HP and Intel Form Alliance To Capture HPC Perfect Storm
A sign is posted outside of the Hewlett-Packard headquarters in Palo Alto, California. (Photo by Justin Sullivan/Getty Images)

HP and Intel Form Alliance To Capture HPC Perfect Storm

HPC perfect storm includes an explosion of data and hitting a price point that aligns with traditional IT.

HP and Intel have formed an alliance around high-performance computing, the companies announced today at the International Supercomputing Conference in Frankfurt. The partnership is in a bid to capture a growing commercial enterprise market for HPC.

In addition to advancing HPC offerings, the alliance is about forming a go-to-market strategy to deliver purpose-built compute platforms to enterprises across various industries. The companies see HPC needs expanding beyond traditional use cases in academia and government to commercial enterprises and will work to develop vertical-specific HPC solutions.

The companies will launch a new HPC Center of Excellence in Texas as well as enhance an existing one in France with tighter go-to-market collaboration. The centers are designed to bring experts from both companies together to support customers throughout planning, developing, deploying, and managing HPC solutions. The alliance also means tighter combination of technologies from both technology giants.

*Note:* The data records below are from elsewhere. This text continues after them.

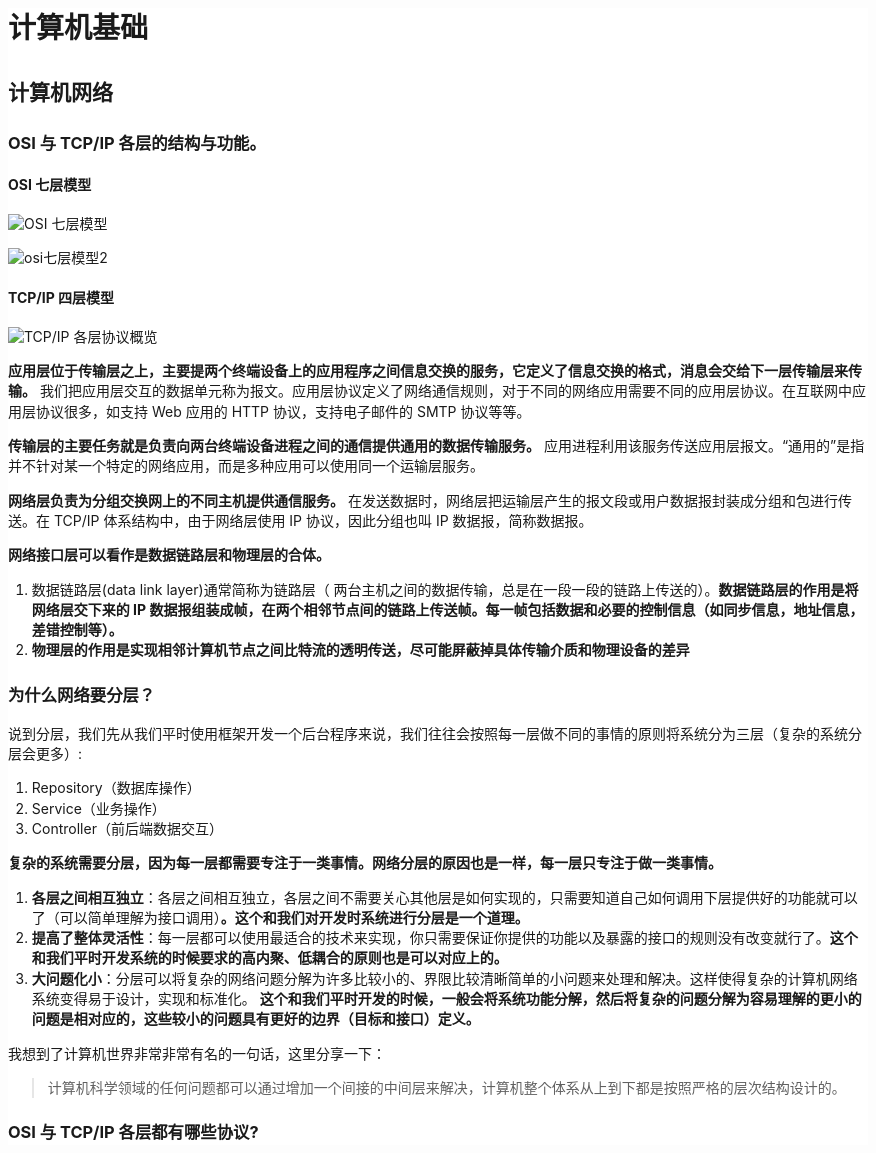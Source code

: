 # 计算机基础

## 计算机网络

### OSI 与 TCP/IP 各层的结构与功能。

#### OSI 七层模型

![OSI 七层模型](frequentQ.assets/osi-7-model.png)

![osi七层模型2](frequentQ.assets/osi七层模型2.png)

#### TCP/IP 四层模型

![TCP/IP 各层协议概览](frequentQ.assets/network-protocol-overview.png)

**应用层位于传输层之上，主要提两个终端设备上的应用程序之间信息交换的服务，它定义了信息交换的格式，消息会交给下一层传输层来传输。** 我们把应用层交互的数据单元称为报文。应用层协议定义了网络通信规则，对于不同的网络应用需要不同的应用层协议。在互联网中应用层协议很多，如支持 Web 应用的 HTTP 协议，支持电子邮件的 SMTP 协议等等。

**传输层的主要任务就是负责向两台终端设备进程之间的通信提供通用的数据传输服务。** 应用进程利用该服务传送应用层报文。“通用的”是指并不针对某一个特定的网络应用，而是多种应用可以使用同一个运输层服务。

**网络层负责为分组交换网上的不同主机提供通信服务。** 在发送数据时，网络层把运输层产生的报文段或用户数据报封装成分组和包进行传送。在 TCP/IP 体系结构中，由于网络层使用 IP 协议，因此分组也叫 IP 数据报，简称数据报。

**网络接口层可以看作是数据链路层和物理层的合体。**

1. 数据链路层(data link layer)通常简称为链路层（ 两台主机之间的数据传输，总是在一段一段的链路上传送的）。**数据链路层的作用是将网络层交下来的 IP 数据报组装成帧，在两个相邻节点间的链路上传送帧。每一帧包括数据和必要的控制信息（如同步信息，地址信息，差错控制等）。**
2. **物理层的作用是实现相邻计算机节点之间比特流的透明传送，尽可能屏蔽掉具体传输介质和物理设备的差异**

### 为什么网络要分层？

说到分层，我们先从我们平时使用框架开发一个后台程序来说，我们往往会按照每一层做不同的事情的原则将系统分为三层（复杂的系统分层会更多）:

1. Repository（数据库操作）
2. Service（业务操作）
3. Controller（前后端数据交互）

**复杂的系统需要分层，因为每一层都需要专注于一类事情。网络分层的原因也是一样，每一层只专注于做一类事情。**

1. **各层之间相互独立**：各层之间相互独立，各层之间不需要关心其他层是如何实现的，只需要知道自己如何调用下层提供好的功能就可以了（可以简单理解为接口调用）**。这个和我们对开发时系统进行分层是一个道理。**
2. **提高了整体灵活性**：每一层都可以使用最适合的技术来实现，你只需要保证你提供的功能以及暴露的接口的规则没有改变就行了。**这个和我们平时开发系统的时候要求的高内聚、低耦合的原则也是可以对应上的。**
3. **大问题化小**：分层可以将复杂的网络问题分解为许多比较小的、界限比较清晰简单的小问题来处理和解决。这样使得复杂的计算机网络系统变得易于设计，实现和标准化。 **这个和我们平时开发的时候，一般会将系统功能分解，然后将复杂的问题分解为容易理解的更小的问题是相对应的，这些较小的问题具有更好的边界（目标和接口）定义。**

我想到了计算机世界非常非常有名的一句话，这里分享一下：

> 计算机科学领域的任何问题都可以通过增加一个间接的中间层来解决，计算机整个体系从上到下都是按照严格的层次结构设计的。

### OSI 与 TCP/IP 各层都有哪些协议?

HPC is traditionally the territory of government and academia but has been increasingly expanding into enterprises seeking business insight from Big Data analytics. IDC forecasts the base HPC compute server market will reach $15.2 billion in 2019 on the heels of advanced analytics.

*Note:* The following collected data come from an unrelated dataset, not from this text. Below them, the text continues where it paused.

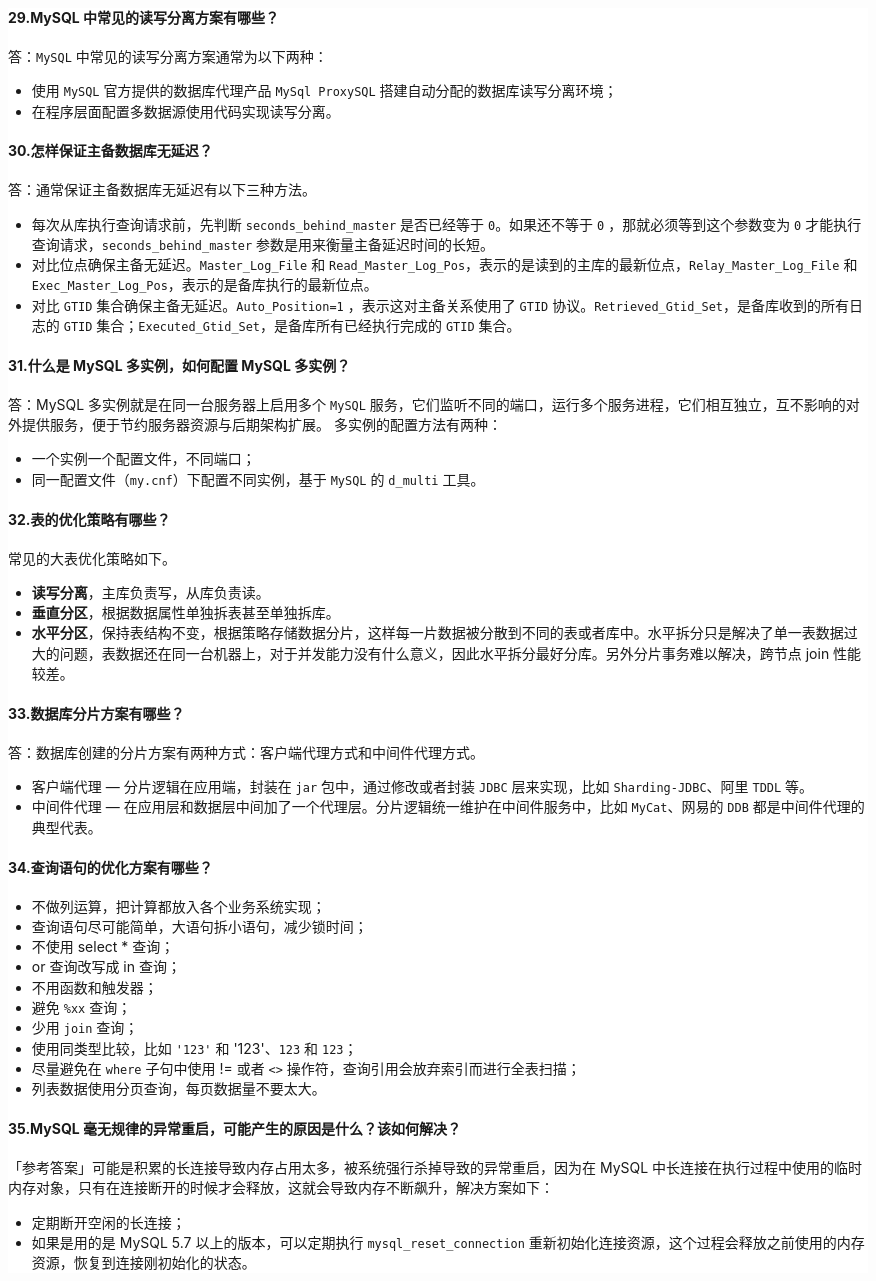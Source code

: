 #### 29.MySQL 中常见的读写分离方案有哪些？

答：`MySQL` 中常见的读写分离方案通常为以下两种：

- 使用 `MySQL` 官方提供的数据库代理产品 `MySql ProxySQL` 搭建自动分配的数据库读写分离环境；
- 在程序层面配置多数据源使用代码实现读写分离。

#### 30.怎样保证主备数据库无延迟？

答：通常保证主备数据库无延迟有以下三种方法。

- 每次从库执行查询请求前，先判断 `seconds_behind_master` 是否已经等于 `0`。如果还不等于 `0` ，那就必须等到这个参数变为 `0` 才能执行查询请求，`seconds_behind_master` 参数是用来衡量主备延迟时间的长短。
- 对比位点确保主备无延迟。`Master_Log_File` 和 `Read_Master_Log_Pos`，表示的是读到的主库的最新位点，`Relay_Master_Log_File` 和 `Exec_Master_Log_Pos`，表示的是备库执行的最新位点。
- 对比 `GTID` 集合确保主备无延迟。`Auto_Position=1` ，表示这对主备关系使用了 `GTID` 协议。`Retrieved_Gtid_Set`，是备库收到的所有日志的 `GTID` 集合；`Executed_Gtid_Set`，是备库所有已经执行完成的 `GTID` 集合。

#### 31.什么是 MySQL 多实例，如何配置 MySQL 多实例？

答：MySQL 多实例就是在同一台服务器上启用多个 `MySQL` 服务，它们监听不同的端口，运行多个服务进程，它们相互独立，互不影响的对外提供服务，便于节约服务器资源与后期架构扩展。 多实例的配置方法有两种：

- 一个实例一个配置文件，不同端口；
- 同一配置文件（`my.cnf`）下配置不同实例，基于 `MySQL` 的 `d_multi` 工具。

#### 32.表的优化策略有哪些？

常见的大表优化策略如下。

- **读写分离**，主库负责写，从库负责读。
- **垂直分区**，根据数据属性单独拆表甚至单独拆库。
- **水平分区**，保持表结构不变，根据策略存储数据分片，这样每一片数据被分散到不同的表或者库中。水平拆分只是解决了单一表数据过大的问题，表数据还在同一台机器上，对于并发能力没有什么意义，因此水平拆分最好分库。另外分片事务难以解决，跨节点 join 性能较差。

#### 33.数据库分片方案有哪些？

答：数据库创建的分片方案有两种方式：客户端代理方式和中间件代理方式。

- 客户端代理 — 分片逻辑在应用端，封装在 `jar` 包中，通过修改或者封装 `JDBC` 层来实现，比如 `Sharding-JDBC`、阿里 `TDDL` 等。
- 中间件代理 — 在应用层和数据层中间加了一个代理层。分片逻辑统一维护在中间件服务中，比如 `MyCat`、网易的 `DDB` 都是中间件代理的典型代表。

#### 34.查询语句的优化方案有哪些？

- 不做列运算，把计算都放入各个业务系统实现；
- 查询语句尽可能简单，大语句拆小语句，减少锁时间；
- 不使用 select * 查询；
- or 查询改写成 in 查询；
- 不用函数和触发器；
- 避免 `%xx` 查询；
- 少用 `join` 查询；
- 使用同类型比较，比如 `'123'` 和 '123'、`123` 和 `123`；
- 尽量避免在 `where` 子句中使用 != 或者 `<>` 操作符，查询引用会放弃索引而进行全表扫描；
- 列表数据使用分页查询，每页数据量不要太大。

#### 35.MySQL 毫无规律的异常重启，可能产生的原因是什么？该如何解决？

「参考答案」可能是积累的长连接导致内存占用太多，被系统强行杀掉导致的异常重启，因为在 MySQL 中长连接在执行过程中使用的临时内存对象，只有在连接断开的时候才会释放，这就会导致内存不断飙升，解决方案如下：

- 定期断开空闲的长连接；
- 如果是用的是 MySQL 5.7 以上的版本，可以定期执行 `mysql_reset_connection` 重新初始化连接资源，这个过程会释放之前使用的内存资源，恢复到连接刚初始化的状态。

The companies see a perfect storm for HPC. The sheer amount of data is increasing, as is the sources generating data from the Internet of Things and an increasingly connected world. Business processes are undergoing a transformation to increasingly real-time needs across all industries. Finally, the companies believe that processing technology has hit a price point that aligns with traditional general-purpose IT, making HPC the realm of everyone, not just traditional academia and government use.

As a result of the alliance, HP is offering HPC Solutions Framework based on HP Apollo servers, which integrates Intel’s Xeon processors and HPC scalable system framework. Purpose-built HP Apollo Compute platforms will be tailored for a wide range of workload-optimized solutions and unique customer requirements.

“As data explodes in volume, velocity and variety, and the processing requirements to address business challenges become more sophisticated, the line between traditional and high-performance computing is blurring,” said Bill Mannel, vice president and general manager, HPC and Big Data, HP Servers, in a release. “With this alliance, we are giving customers access to the technologies and solutions as well as the intellectual property, portfolio services and engineering support needed to evolve their compute infrastructure to capitalize on a data-driven environment.”

In terms of competition, IBM, NVIDIA, Google, and others behind the OpenPOWER initiative have been making similar moves. The POWER architecture is being positioned for HPC needs and against Intel. IBM has opened a few HPC centers itself in Europe, recently in France as well as a big deal with the UK government.

HP and Intel are enhancing capabilities at the HPC Center of Excellence in Grenoble, France, including providing customers with the opportunity to work with ISVs, and HP and Intel engineers to modernize code. The center in Grenoble enables customers, developers, and ISVs to carry out proof of concept, benchmarks, and characterizations to optimize the infrastructure for HPC-related workloads.

The new center in Houston is expected to better support the North American market.